Once the hooked function is called, it runs our dynamic method, which will:

  • ldarg each argument and store it in a temporary array
  • call into our c method, restoring the original IL and invalidating the source method
  • run the mod's hook function and return to monomod

Calling the function would make Mono assert at runtime though. It turns out that we need to load a "metadata token" to determine the method's signature before we run calli, and since the dynamic method is technically in a different assembly, it wouldn't be able to resolve it by default.

This was a simple fix though, since the dyn method has the same signature as the original one, we just had to clone the parent method's metadata in C and insert it into the internal mono hash table. This gave us a working detour system, but it turned out that last step broke in multithreaded mode, since each thread had it's own struct that needed to be modified.
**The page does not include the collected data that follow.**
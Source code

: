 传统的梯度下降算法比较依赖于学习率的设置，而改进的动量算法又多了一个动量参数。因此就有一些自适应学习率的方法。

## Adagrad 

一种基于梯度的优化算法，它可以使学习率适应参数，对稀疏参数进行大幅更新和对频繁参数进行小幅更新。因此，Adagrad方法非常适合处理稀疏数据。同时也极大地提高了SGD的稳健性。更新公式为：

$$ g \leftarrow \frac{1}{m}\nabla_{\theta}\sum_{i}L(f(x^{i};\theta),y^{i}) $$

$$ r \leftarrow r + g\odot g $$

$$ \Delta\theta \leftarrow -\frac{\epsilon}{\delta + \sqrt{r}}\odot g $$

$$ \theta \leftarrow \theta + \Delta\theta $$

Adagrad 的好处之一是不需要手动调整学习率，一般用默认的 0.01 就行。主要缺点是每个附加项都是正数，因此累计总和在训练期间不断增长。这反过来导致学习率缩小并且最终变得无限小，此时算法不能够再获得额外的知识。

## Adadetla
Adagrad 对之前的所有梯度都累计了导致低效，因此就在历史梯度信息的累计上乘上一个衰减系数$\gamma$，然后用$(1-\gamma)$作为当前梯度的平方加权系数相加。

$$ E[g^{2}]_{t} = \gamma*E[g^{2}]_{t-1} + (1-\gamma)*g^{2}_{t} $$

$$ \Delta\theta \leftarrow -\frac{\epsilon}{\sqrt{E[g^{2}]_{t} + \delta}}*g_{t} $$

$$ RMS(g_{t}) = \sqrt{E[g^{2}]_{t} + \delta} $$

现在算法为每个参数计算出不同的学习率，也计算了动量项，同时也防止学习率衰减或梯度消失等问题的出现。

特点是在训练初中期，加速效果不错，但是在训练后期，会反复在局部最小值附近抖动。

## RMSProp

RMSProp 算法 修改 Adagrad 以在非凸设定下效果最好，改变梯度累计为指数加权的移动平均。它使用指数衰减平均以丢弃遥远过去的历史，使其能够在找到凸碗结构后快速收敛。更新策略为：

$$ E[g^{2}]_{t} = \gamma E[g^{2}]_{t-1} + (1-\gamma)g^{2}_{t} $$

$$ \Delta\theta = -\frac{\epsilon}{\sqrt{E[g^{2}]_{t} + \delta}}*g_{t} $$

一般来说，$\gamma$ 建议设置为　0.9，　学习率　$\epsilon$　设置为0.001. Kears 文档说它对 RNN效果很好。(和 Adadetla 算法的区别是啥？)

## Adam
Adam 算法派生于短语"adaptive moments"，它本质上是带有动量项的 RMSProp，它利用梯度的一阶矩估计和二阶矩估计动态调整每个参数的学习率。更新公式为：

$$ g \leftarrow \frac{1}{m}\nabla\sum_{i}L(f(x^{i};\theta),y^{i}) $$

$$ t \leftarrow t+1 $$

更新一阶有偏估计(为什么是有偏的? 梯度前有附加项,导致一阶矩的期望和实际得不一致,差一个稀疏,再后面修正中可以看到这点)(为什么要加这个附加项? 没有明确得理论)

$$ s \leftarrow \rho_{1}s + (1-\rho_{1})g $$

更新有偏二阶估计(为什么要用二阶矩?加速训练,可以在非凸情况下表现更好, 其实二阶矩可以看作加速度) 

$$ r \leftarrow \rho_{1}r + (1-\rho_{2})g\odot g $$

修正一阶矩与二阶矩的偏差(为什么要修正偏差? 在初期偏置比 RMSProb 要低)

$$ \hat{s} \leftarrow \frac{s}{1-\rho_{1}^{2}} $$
There's probably a bypass for that, but at this point we figured it would just be easier to patch the runtime itself. After all, it's not like we have to worry about a user's individual setup, it's all running on the web.

Here's a simple patch, it would just clone the caller's signature when it saw our magic token (0xF0F0F0F0), and we wouldn't need to mess with any tables

(like this one)

Other than the runtime bugs, the rest of the mod compatibility issues were actually just subtle differences between the Mono Runtime (used for webassembly and Wine) and CoreCLR (used for most desktop applications). No one plays Celeste on Mono so no one noticed it. First issue was a mod tripping a mono error during some reflection.

Again, the easiest way to get around this was just to patch the runtime. We're already running a modified sdk anyway, one more hackfix can't hurt.

FrostHelper won't load because the class override isn't valid? Well it is now.

reimplementation of the broken icall in c, all the the mono bugs are finally fixed and we can move on.

Just kidding. Apparently static initializer order doesn't follow spec and is breaking some of our mods. Another runtime patch? Another runtime patch.

Finally, it looked like we had gotten all of the issues sorted out. 200 lines of mono patches, 53 mods, and roughly a year passed since we started the project.

Was it worth it? Probably.

Strawberry Jam mod running in celeste-wasm

Fun side quest: how about we get the celeste multiplayer mod running in a browser?

Two browser windows connected to the same celeste game through celestenet, routed through the wisp server running in the bottom terminal

The helpful [MonoModRelinkFrom] attribute lets us declare a class to replace any system one, letting us intercept CelesteNet's creation of a `System.Net.Socket` with our own class that makes TCP connections over a wisp protocol proxy.

We'll use the same wisp connection to download mods from gamebananna too, since it's normally blocked by CORS policy.

Mod installer tab, showing the featured celeste mods on gamebananna

That's about it! You can play it on our deployment here or check out the git repository.

I guess there's only one question left...

Short answer: Chromebooks! They do ship with a linux emulator, but it's slow, and a "native" version of the game is cooler.

Long Answer:

As much as I can justify it, this project is probably going to be useless to most people. Not many people are seriously going to play all of celeste or terraria in the browser, and the novel things we did discover along the way are probably too niche to be of any help to anyone else.

Even so, I can confidently say that this was one of the most fun projects I've ever worked on, having unique constraints, revolving around an interesting technology, and putting me in contact with some cool people.

Sometimes it pays off to just have fun with a project. Mess around with some obscure technologies, do something impractical on the web. And whether it was worth my time or not, you can play celeste in the browser now, and i think that's pretty cool.